- **What you will do**
Once you find the line with "3. Update Arduino" in the listing below, set down exactly every line from it through the line with "- Admins can add", but no pictures.

- **Task material**
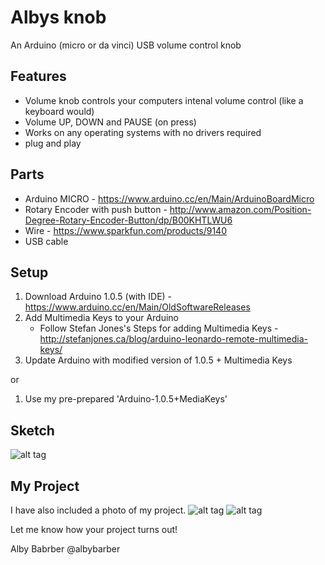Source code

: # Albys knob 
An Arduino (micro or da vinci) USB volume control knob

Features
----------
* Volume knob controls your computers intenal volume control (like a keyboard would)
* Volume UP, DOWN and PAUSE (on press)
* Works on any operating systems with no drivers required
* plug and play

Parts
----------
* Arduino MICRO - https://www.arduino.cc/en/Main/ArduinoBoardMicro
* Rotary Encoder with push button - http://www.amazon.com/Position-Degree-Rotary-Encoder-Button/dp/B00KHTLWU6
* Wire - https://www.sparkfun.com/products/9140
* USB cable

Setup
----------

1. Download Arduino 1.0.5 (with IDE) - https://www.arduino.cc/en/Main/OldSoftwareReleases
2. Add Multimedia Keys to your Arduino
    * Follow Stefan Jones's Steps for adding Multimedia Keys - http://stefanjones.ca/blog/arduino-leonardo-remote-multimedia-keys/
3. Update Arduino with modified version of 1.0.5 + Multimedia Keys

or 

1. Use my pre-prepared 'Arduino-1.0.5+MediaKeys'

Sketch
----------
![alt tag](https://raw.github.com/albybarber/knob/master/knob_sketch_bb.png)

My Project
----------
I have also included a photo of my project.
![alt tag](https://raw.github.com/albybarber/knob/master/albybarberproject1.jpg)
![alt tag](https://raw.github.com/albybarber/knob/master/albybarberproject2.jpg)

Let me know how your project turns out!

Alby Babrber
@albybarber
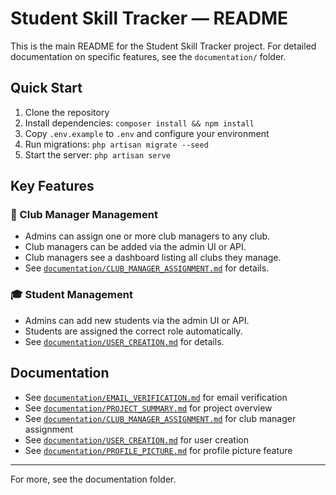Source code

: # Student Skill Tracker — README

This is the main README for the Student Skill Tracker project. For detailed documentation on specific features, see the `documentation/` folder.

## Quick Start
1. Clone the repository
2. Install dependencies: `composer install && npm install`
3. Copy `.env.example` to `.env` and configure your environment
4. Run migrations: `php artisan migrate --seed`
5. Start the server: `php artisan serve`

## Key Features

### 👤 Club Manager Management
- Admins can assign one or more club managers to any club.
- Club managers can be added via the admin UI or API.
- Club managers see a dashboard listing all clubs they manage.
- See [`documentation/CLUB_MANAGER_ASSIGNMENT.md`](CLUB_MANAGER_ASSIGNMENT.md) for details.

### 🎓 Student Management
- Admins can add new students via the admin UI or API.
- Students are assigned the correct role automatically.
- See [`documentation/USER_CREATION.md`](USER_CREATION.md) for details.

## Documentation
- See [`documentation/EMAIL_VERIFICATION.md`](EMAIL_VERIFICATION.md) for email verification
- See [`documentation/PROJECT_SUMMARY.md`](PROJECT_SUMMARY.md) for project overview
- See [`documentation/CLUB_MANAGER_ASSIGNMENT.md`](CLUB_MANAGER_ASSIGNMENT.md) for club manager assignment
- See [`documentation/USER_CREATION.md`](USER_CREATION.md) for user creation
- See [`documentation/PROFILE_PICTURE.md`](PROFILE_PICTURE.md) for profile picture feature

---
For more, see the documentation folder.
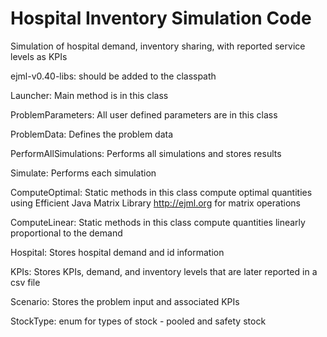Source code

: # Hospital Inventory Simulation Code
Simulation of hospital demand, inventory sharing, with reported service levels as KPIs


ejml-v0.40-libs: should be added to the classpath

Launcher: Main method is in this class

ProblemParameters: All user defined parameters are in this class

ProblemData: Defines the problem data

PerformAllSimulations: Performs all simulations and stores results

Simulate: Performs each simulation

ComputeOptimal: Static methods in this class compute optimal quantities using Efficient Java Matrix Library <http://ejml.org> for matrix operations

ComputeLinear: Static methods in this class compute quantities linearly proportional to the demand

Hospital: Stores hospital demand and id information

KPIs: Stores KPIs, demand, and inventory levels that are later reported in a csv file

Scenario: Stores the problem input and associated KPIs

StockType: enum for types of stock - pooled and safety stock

- **Solution to the problem**
3. Update Arduino with modified version of 1.0.5 + Multimedia Keys

or 

1. Use my pre-prepared 'Arduino-1.0.5+MediaKeys'

Sketch
----------
![alt tag](https://raw.github.com/albybarber/knob/master/knob_sketch_bb.png)

My Project
----------
I have also included a photo of my project.
![alt tag](https://raw.github.com/albybarber/knob/master/albybarberproject1.jpg)
![alt tag](https://raw.github.com/albybarber/knob/master/albybarberproject2.jpg)

Let me know how your project turns out!

Alby Babrber
@albybarber
Source code

: # Student Skill Tracker — README

This is the main README for the Student Skill Tracker project. For detailed documentation on specific features, see the `documentation/` folder.

## Quick Start
1. Clone the repository
2. Install dependencies: `composer install && npm install`
3. Copy `.env.example` to `.env` and configure your environment
4. Run migrations: `php artisan migrate --seed`
5. Start the server: `php artisan serve`

## Key Features

### 👤 Club Manager Management
- Admins can assign one or more club managers to any club.
- Club managers can be added via the admin UI or API.
- Club managers see a dashboard listing all clubs they manage.
- See [`documentation/CLUB_MANAGER_ASSIGNMENT.md`](CLUB_MANAGER_ASSIGNMENT.md) for details.

### 🎓 Student Management
- Admins can add new students via the admin UI or API.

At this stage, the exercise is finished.